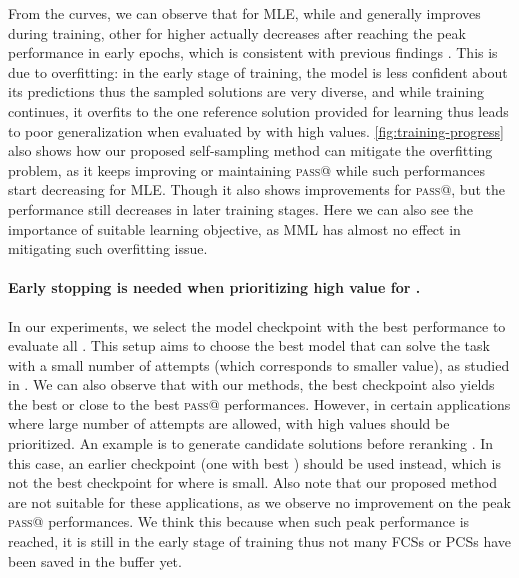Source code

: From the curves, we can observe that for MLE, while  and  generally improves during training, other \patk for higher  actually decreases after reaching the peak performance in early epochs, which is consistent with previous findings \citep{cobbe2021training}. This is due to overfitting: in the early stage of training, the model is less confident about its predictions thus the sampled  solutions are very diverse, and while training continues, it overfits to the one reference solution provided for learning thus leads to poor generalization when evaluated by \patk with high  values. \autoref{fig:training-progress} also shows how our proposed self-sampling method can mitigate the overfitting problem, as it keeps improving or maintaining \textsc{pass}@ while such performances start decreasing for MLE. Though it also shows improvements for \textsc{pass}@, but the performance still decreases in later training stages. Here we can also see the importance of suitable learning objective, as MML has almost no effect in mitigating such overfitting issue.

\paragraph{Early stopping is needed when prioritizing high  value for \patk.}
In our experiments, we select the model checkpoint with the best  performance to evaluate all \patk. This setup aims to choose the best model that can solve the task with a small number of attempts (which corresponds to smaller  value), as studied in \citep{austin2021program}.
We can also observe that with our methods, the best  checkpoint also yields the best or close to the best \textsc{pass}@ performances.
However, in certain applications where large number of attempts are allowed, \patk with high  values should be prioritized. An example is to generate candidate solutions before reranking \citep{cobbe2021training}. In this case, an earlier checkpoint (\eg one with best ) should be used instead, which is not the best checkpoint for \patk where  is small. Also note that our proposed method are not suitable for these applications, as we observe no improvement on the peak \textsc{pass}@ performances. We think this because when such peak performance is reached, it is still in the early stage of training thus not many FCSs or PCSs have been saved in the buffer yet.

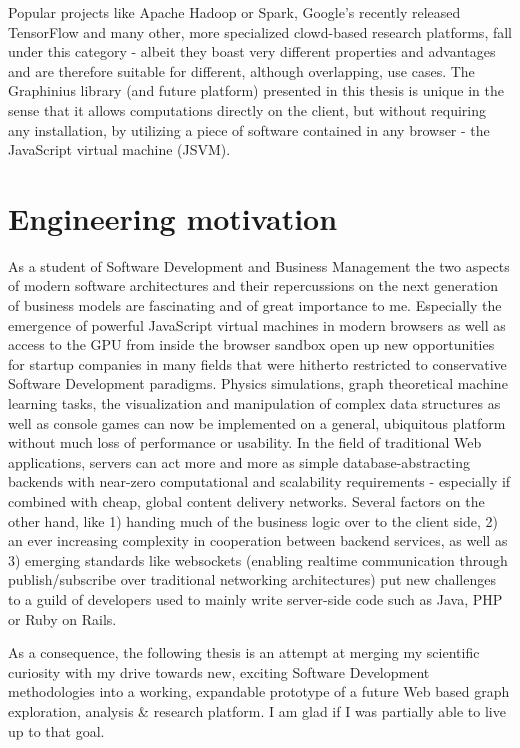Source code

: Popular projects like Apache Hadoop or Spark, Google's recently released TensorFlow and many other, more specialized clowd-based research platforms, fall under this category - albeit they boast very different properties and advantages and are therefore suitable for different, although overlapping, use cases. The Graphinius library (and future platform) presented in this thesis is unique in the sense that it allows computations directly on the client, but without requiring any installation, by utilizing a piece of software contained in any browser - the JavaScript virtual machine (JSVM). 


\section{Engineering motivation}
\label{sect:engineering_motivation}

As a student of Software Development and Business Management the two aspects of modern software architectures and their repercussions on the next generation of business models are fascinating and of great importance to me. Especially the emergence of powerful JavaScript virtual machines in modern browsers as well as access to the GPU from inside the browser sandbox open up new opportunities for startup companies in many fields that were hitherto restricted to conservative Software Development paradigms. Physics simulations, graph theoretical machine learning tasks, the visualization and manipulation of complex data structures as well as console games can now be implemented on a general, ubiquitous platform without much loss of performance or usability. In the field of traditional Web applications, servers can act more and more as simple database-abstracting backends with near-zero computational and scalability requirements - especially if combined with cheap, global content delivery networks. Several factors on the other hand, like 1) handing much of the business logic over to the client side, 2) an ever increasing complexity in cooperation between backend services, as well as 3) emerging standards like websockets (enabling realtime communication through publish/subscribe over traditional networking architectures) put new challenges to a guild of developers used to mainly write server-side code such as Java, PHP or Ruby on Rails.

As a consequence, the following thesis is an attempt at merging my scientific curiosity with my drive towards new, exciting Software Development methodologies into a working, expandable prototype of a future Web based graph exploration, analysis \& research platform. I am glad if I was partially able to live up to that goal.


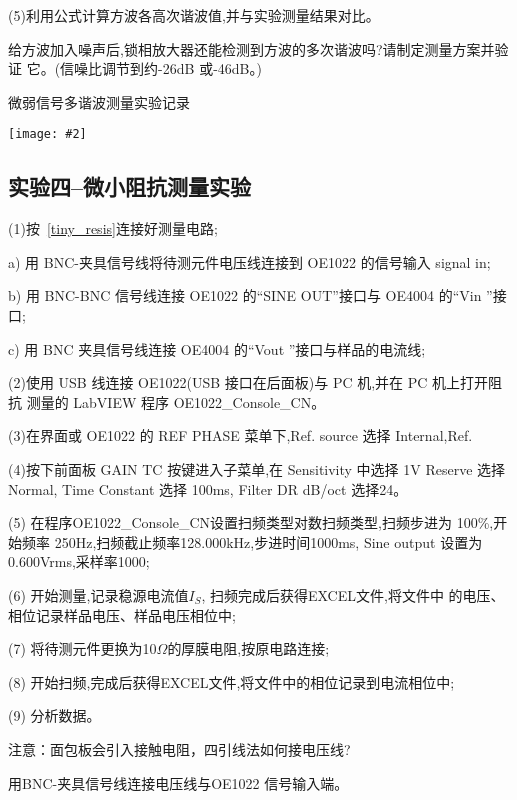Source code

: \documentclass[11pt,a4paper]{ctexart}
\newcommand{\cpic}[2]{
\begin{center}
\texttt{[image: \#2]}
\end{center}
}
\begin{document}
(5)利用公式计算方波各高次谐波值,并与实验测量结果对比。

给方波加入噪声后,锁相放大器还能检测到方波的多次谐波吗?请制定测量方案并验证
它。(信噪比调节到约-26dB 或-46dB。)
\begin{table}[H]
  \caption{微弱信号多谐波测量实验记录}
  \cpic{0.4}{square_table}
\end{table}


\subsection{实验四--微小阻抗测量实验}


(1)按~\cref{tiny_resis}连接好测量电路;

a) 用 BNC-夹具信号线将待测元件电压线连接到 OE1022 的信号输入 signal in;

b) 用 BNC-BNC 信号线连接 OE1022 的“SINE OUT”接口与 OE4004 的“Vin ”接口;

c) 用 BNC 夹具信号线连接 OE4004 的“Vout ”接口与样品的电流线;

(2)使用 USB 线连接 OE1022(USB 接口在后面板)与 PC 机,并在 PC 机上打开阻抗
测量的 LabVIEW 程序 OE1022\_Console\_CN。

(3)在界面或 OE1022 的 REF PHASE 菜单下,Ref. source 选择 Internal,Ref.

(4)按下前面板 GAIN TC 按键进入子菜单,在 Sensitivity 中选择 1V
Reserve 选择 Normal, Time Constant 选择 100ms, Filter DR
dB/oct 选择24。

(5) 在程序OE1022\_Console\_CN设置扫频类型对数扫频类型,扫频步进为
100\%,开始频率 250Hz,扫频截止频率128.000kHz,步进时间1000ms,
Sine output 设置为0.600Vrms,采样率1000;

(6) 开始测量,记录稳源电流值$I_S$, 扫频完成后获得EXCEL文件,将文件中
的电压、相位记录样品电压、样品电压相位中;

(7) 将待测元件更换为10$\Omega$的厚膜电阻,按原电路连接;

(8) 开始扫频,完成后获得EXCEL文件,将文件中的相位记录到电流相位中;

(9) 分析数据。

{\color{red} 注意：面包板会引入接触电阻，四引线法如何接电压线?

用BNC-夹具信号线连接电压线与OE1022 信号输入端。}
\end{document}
━━━━━━━━━━━━━━━━━━━━
Everything from the line that contains "100\%,开始频率 250" to the last line of the records, restated word for word, is the required output.

> _ANSWER SECTION_:
100\%,开始频率 250Hz,扫频截止频率128.000kHz,步进时间1000ms,
Sine output 设置为0.600Vrms,采样率1000;

(6) 开始测量,记录稳源电流值$I_S$, 扫频完成后获得EXCEL文件,将文件中
的电压、相位记录样品电压、样品电压相位中;

(7) 将待测元件更换为10$\Omega$的厚膜电阻,按原电路连接;

(8) 开始扫频,完成后获得EXCEL文件,将文件中的相位记录到电流相位中;

(9) 分析数据。

{\color{red} 注意：面包板会引入接触电阻，四引线法如何接电压线?

用BNC-夹具信号线连接电压线与OE1022 信号输入端。}
\end{document}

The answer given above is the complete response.